Showing posts with label Ruth Downie. Show all posts
Showing posts with label Ruth Downie. Show all posts

Friday, February 1, 2013

A Conversation with "Medicus" series author Ruth Downie


I have enjoyed Ruth Downie's "Medicus" series since I read her very first novel in the series "Medicus: A Novel of the Roman Empire" ("Medicus and the Disappearing Dancing Girls" for you UK readers).  I've followed her hero, Gaius Petreius Ruso, from Roman Britain to Gaul and back again, reviewing his latest adventure, "Semper Fidelis" just a few weeks ago.  Whenever I read a book with a Roman setting and a captivating protagonist, a number of questions about the author's interest in ancient Rome, some of her challenges in character development and research sources invariably arise.  This time, the author has generously offered to answer some of my questions and has allowed me to share her responses with you.

Ruth Downie, author of the "Medicus"
series of novels set in Roman Britain.
Image courtesy of Amazon.
Mary: What aspect of Roman civilization do you find most interesting?

 Ruth: What fascinates me is the contrast between the way Roman culture seems very familiar to us and the ways in which their thinking was so completely different. We can identify with the use of technology, the political bickering, the complex administration, the vast gap between rich and poor – and yet how could they accept slaughter as entertainment? And while there was some tinkering with the law to make the lives of slaves more bearable, the right of one person to treat another as ‘property’ was the basis of the economy and never seriously questioned.

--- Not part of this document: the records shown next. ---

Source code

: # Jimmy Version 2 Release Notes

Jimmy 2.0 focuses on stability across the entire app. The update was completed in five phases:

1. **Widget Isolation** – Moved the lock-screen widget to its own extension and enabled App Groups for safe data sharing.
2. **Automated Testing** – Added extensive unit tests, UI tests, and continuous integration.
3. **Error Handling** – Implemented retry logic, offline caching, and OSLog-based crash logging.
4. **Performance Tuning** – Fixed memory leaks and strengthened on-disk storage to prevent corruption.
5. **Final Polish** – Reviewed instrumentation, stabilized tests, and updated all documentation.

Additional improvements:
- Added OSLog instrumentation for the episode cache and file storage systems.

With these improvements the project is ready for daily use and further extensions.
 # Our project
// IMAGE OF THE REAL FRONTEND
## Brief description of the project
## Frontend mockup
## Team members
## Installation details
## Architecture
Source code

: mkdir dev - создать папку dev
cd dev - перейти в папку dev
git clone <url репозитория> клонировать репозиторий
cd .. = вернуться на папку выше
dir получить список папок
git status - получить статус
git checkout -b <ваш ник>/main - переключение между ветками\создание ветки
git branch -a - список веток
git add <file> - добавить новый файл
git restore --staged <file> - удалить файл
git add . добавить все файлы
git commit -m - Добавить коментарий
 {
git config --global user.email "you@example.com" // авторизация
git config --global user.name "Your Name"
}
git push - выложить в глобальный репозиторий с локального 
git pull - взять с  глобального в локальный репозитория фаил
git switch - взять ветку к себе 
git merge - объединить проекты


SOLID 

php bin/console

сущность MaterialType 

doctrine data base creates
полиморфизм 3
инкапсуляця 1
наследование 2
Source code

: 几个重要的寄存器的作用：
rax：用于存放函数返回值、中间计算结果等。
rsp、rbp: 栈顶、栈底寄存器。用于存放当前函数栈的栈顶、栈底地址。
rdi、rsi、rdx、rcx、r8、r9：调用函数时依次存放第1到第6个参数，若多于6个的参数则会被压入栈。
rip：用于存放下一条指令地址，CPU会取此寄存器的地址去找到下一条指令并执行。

Mary: Why did you choose the early 2nd century CE as the setting for the "Medicus" series?

Ruth: It was a trip to Hadrian’s Wall that sparked my interest in Roman Britain, so it seemed natural to write about the time when it was built. The first novel really didn’t work, but Ruso and Tilla evolved from two minor characters in the backstory. That’s why they ended up meeting some years before the wall appeared. In fact it’s worked out quite nicely, because in SEMPER FIDELIS they can slot into history and meet Hadrian on his only recorded tour of Britannia.

Mary: As a female author what aspect of your male protagonist do you find most challenging to capture?

Ruth: I’ve been racking my brains to remember the instance where I discussed a plot point with my husband, who said, “No, a man wouldn’t do that. A man would…” but I’m afraid neither of us can remember what it was!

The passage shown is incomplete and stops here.